All was well until Ferdinand, Archduke of Austria, was elected king of Bohemia in 1617 (he later became Emperor Ferdinand II in 1619). He believed passionately – some would say fanatically – that dynastic, territorial and religious unity were inseparable. He never deviated from his conviction that he had a divine calling to restore the glory days of the Catholic empire.

Emperor Ferdinand II
Emperor Ferdinand II. (Photo by Imagno/Getty Images)

As far as Bohemia was concerned, Ferdinand had a more material interest. With its flourishing agricultural, mercantile and industrial activities – not to mention its gold and silver mining – Bohemia was the wealthiest province and a vital contributor to the imperial coffers. All this was known to the national leaders in Prague, who viewed the new regime with apprehension. The question in the forefront of their minds was whether Ferdinand would honour the Letter of Majesty. The new king gave formal assurances that he would do so, but in fact this was a lie intended to put the nationalists off their guard and to buy time until he was ready to strike.

For a few months Ferdinand’s tactics were successful. Protestant Bohemians watched the king and his Catholic supporters warily. It was a tense situation that needed only a tiny spark to set ablaze tinder-dry mutual hostilities. That spark, it transpired, was church building. The Lutherans [Protestant Christians who identified with the teachings of Martin Luther] wanted to erect two new places of worship – a freedom which was covered by the Letter of Majesty. But the king sequestered the land they planned to build on and instead granted it to the Catholic church.
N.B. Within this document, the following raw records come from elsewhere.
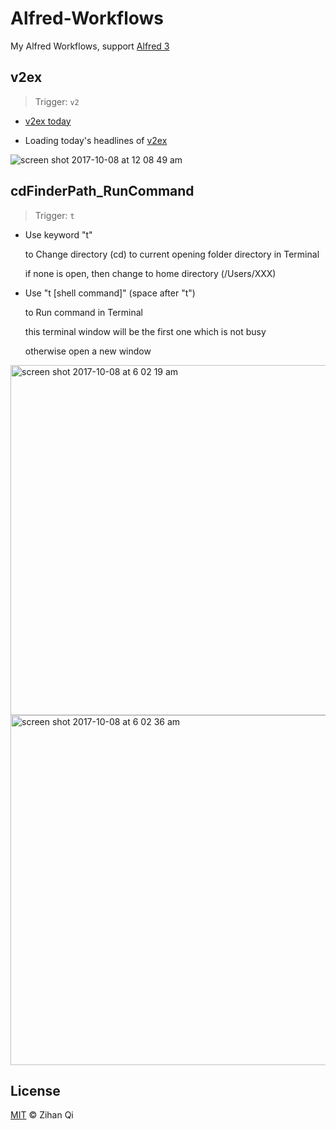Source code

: # Alfred-Workflows
  My Alfred Workflows, support [Alfred 3](https://www.alfredapp.com)

## v2ex

> Trigger: `v2`

- [v2ex today](https://www.v2ex.com)

- Loading today's headlines of [v2ex](https://www.v2ex.com)

![screen shot 2017-10-08 at 12 08 49 am](https://user-images.githubusercontent.com/25029380/31312386-d4629a14-abc1-11e7-8065-81b66ee8b803.png)

## cdFinderPath_RunCommand

> Trigger: `t`

- Use keyword "t"

  to Change directory (cd) to current opening folder directory in Terminal

  if none is open, then change to home directory (/Users/XXX)

- Use "t [shell command]" (space after "t")

  to Run command in Terminal
  
  this terminal window will be the first one which is not busy
  
  otherwise open a new window
  
<img width="560" alt="screen shot 2017-10-08 at 6 02 19 am" src="https://user-images.githubusercontent.com/25029380/31313833-2f68ff98-abef-11e7-8a5d-e0c7c0396089.png">
<img width="560" alt="screen shot 2017-10-08 at 6 02 36 am" src="https://user-images.githubusercontent.com/25029380/31313829-186b3fae-abef-11e7-91a7-da388327ab76.png">

## License

[MIT](https://github.com/MuteBardTison/Alfred-Workflows/blob/master/LICENSE) © Zihan Qi
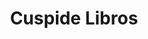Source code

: ---
title: "Cuspide Libros"
url: /ciudad-autonoma-de-buenos-aires/cuspide-libros-avenida-corrientes/
shop: libros
---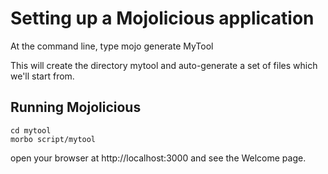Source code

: # Setting up a Mojolicious application

At the command line, type
	mojo generate MyTool

This will create the directory mytool and auto-generate a set of files which
we'll start from.

## Running Mojolicious

	cd mytool
	morbo script/mytool

open your browser at http://localhost:3000 and see the Welcome page.
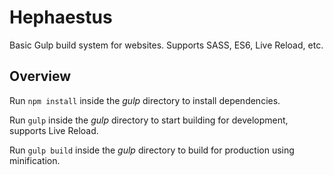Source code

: # Hephaestus

Basic Gulp build system for websites. Supports SASS, ES6, Live Reload, etc.

## Overview

Run `npm install` inside the _gulp_ directory to install dependencies.

Run `gulp` inside the _gulp_ directory to start building for development, supports Live Reload.

Run `gulp build` inside the _gulp_ directory to build for production using minification.
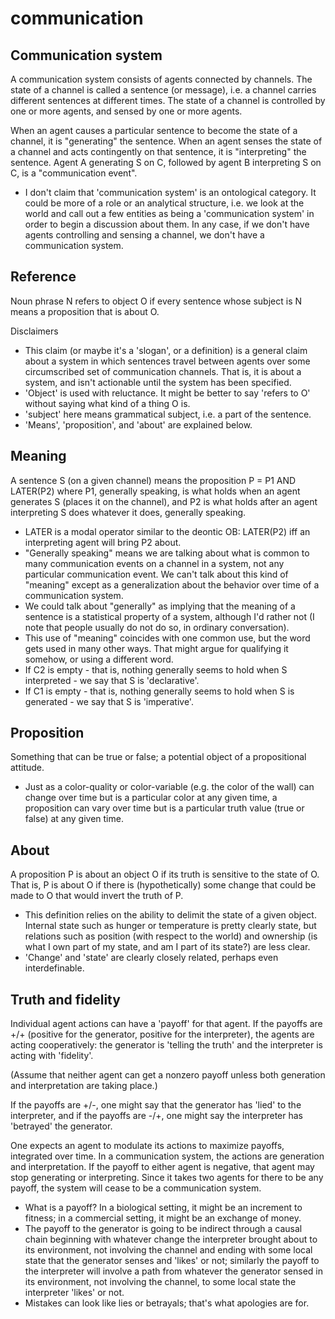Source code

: # communication

## Communication system

A communication system consists of agents connected by channels.  The state of a channel is called a sentence (or message), i.e. a channel carries different sentences at different times.  The state of a channel is controlled by one or more agents, and sensed by one or more agents.

When an agent causes a particular sentence to become the state of a channel, it is "generating" the sentence.  When an agent senses the state of a channel and acts contingently on that sentence, it is "interpreting" the sentence.  Agent A generating S on C, followed by agent B interpreting S on C, is a "communication event".

* I don't claim that 'communication system' is an ontological category. It could be more of a role or an analytical structure, i.e. we look at the world and call out a few entities as being a 'communication system' in order to begin a discussion about them.  In any case, if we don't have agents controlling and sensing a channel, we don't have a communication system.

## Reference

Noun phrase N refers to object O if every sentence whose subject is N means a proposition that is about O.

Disclaimers

* This claim (or maybe it's a 'slogan', or a definition) is a general claim about a system in which sentences travel between agents over some circumscribed set of communication channels.  That is, it is about a system, and isn't actionable until the system has been specified.
* 'Object' is used with reluctance.  It might be better to say 'refers to O' without saying what kind of a thing O is.
* 'subject' here means grammatical subject, i.e. a part of the sentence.
* 'Means', 'proposition', and 'about' are explained below.

## Meaning

A sentence S (on a given channel) means the proposition P = P1 AND LATER(P2) where P1, generally speaking, is what holds when an agent generates S (places it on the channel), and P2 is what holds after an agent interpreting S does whatever it does, generally speaking.

* LATER is a modal operator similar to the deontic OB: LATER(P2) iff an interpreting agent will bring P2 about.
* "Generally speaking" means we are talking about what is common to many communication events on a channel in a system, not any particular communication event.  We can't talk about this kind of "meaning" except as a generalization about the behavior over time of a communication system.
* We could talk about "generally" as implying that the meaning of a sentence is a statistical property of a system, although I'd rather not (I note that people usually do not do so, in ordinary conversation).
* This use of "meaning" coincides with one common use, but the word gets used in many other ways.  That might argue for qualifying it somehow, or using a different word.
* If C2 is empty - that is, nothing generally seems to hold when S interpreted - we say that S is 'declarative'.
* If C1 is empty - that is, nothing generally seems to hold when S is generated - we say that S is 'imperative'.

## Proposition

Something that can be true or false; a potential object of a propositional attitude.

* Just as a color-quality or color-variable (e.g. the color of the wall) can change over time but is a particular color at any given time, a proposition can vary over time but is a particular truth value (true or false) at any given time.

## About

A proposition P is about an object O if its truth is sensitive to the state of O.  That is, P is about O if there is (hypothetically) some change that could be made to O that would invert the truth of P.

* This definition relies on the ability to delimit the state of a given object.  Internal state such as hunger or temperature is pretty clearly state, but relations such as position (with respect to the world) and ownership (is what I own part of my state, and am I part of its state?) are less clear.
* 'Change' and 'state' are clearly closely related, perhaps even interdefinable.

## Truth and fidelity

Individual agent actions can have a 'payoff' for that agent. If the payoffs are +/+ (positive for the generator, positive for the interpreter), the agents are acting cooperatively: the generator is 'telling the truth' and the interpreter is acting with 'fidelity'.

(Assume that neither agent can get a nonzero payoff unless both generation and interpretation are taking place.)

If the payoffs are +/-, one might say that the generator has 'lied' to the interpreter, and if the payoffs are -/+, one might say the interpreter has 'betrayed' the generator.

One expects an agent to modulate its actions to maximize payoffs, integrated over time. In a communication system, the actions are generation and interpretation.  If the payoff to either agent is negative, that agent may stop generating or interpreting.  Since it takes two agents for there to be any payoff, the system will cease to be a communication system.

* What is a payoff?  In a biological setting, it might be an increment to fitness; in a commercial setting, it might be an exchange of money.
* The payoff to the generator is going to be indirect through a causal chain beginning with whatever change the interpreter brought about to its environment, not involving the channel and ending with some local state that the generator senses and 'likes' or not; similarly the payoff to the interpreter will involve a path from whatever the generator sensed in its environment, not involving the channel, to some local state the interpreter 'likes' or not.
* Mistakes can look like lies or betrayals; that's what apologies are for.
When the local people staged a protest, the Catholic deputy-governors arrested them.

Were the Protestants pushing to see how far they could go, or was the king being deliberately obstructive in order to provoke a crisis? It matters not who started the fight; the important fact is that various interested parties came together to accuse the king of infringing their rights to own property and to enjoy freedom of worship. The Protestant leaders demanded the release of the prisoners. When this was refused, they campaigned throughout the land for their supporters to converge on Prague for a mass demonstration. The date was set for 23 May 1618.

What happened on the day?

By dawn a large crowd had gathered outside the castle under the leadership of the veteran soldier Count Jindřich Thurn [who had served in the imperial army against the Ottoman empire]. When the Protestant deputies arrived for a showdown with their Catholic counterparts they were followed into the building by their angry supporters. Arrived in the small room where four Catholic deputies sat, the Protestant leaders demanded to know whether Ferdinand had ordered his Bohemian subjects to bow to his will on pain of death and whether the Catholic deputies had encouraged him to adopt this intransigent stance.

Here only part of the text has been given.